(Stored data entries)
#####
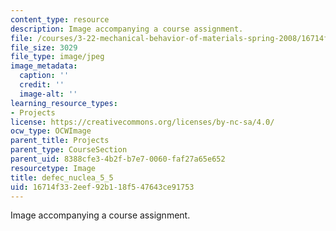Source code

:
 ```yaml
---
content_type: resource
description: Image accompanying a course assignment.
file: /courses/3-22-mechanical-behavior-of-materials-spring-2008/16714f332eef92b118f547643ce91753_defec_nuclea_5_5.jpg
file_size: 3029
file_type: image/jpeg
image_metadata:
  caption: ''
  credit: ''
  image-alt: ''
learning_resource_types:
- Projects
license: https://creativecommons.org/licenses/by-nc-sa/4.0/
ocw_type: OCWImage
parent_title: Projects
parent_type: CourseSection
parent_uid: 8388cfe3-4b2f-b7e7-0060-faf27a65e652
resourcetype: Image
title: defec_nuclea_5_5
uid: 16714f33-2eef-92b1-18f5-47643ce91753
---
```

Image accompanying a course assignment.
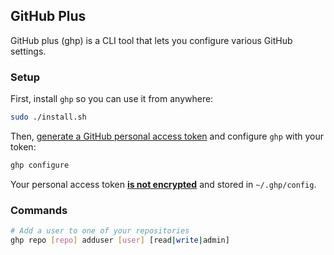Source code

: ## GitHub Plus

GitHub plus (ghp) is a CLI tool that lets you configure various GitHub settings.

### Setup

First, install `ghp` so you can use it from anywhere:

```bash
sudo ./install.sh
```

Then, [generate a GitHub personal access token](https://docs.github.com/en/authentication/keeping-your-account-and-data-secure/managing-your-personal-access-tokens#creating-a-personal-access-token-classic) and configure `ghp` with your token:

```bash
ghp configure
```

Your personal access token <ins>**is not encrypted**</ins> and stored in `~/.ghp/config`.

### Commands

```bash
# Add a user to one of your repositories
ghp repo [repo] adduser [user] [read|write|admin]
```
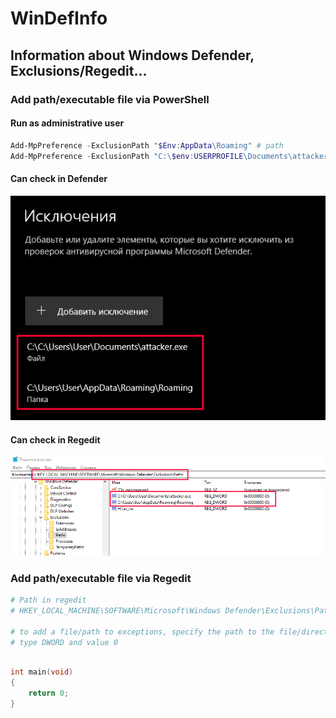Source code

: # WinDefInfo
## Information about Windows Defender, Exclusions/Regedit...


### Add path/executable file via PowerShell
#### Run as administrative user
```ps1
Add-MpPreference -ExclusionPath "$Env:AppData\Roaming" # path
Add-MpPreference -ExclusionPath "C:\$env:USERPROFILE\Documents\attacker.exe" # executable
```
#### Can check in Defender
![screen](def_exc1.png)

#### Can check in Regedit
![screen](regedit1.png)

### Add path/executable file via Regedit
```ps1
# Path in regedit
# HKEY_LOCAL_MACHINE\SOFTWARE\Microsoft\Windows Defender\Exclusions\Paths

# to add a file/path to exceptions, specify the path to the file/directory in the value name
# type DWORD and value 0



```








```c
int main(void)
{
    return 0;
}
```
#####
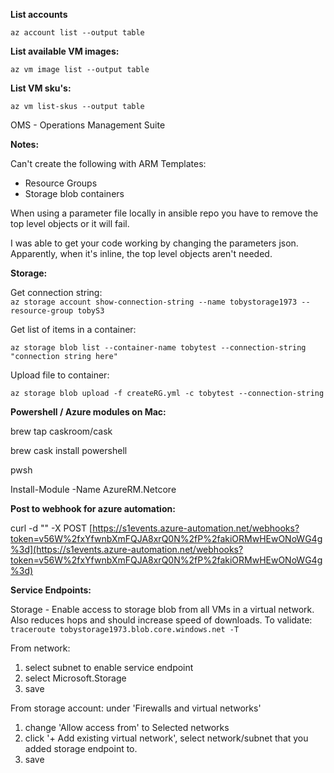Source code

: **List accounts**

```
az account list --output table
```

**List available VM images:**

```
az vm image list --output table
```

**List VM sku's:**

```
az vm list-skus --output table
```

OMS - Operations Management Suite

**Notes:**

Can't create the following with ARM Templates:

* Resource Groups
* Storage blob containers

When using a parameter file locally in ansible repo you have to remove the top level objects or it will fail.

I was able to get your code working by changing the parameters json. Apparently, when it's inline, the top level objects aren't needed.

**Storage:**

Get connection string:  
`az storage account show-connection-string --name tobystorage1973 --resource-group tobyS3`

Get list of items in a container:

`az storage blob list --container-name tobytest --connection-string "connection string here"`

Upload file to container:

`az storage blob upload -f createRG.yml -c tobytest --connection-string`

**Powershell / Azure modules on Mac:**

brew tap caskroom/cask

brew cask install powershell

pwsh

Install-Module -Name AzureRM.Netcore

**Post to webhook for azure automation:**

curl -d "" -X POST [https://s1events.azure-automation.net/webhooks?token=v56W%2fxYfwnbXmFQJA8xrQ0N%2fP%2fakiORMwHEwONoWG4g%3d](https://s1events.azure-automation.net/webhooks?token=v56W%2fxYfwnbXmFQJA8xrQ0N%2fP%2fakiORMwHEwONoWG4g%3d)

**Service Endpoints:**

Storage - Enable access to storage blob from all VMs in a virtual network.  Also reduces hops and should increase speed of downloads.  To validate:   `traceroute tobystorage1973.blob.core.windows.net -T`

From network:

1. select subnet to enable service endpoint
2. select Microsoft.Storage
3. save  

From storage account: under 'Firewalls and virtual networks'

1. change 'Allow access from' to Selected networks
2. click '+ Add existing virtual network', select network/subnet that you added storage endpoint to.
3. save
#####
▸ EXERCISE GOAL
For the records above, tally the lines in which "subnet" appears, and give the number by itself.

▸ THE ANSWER
2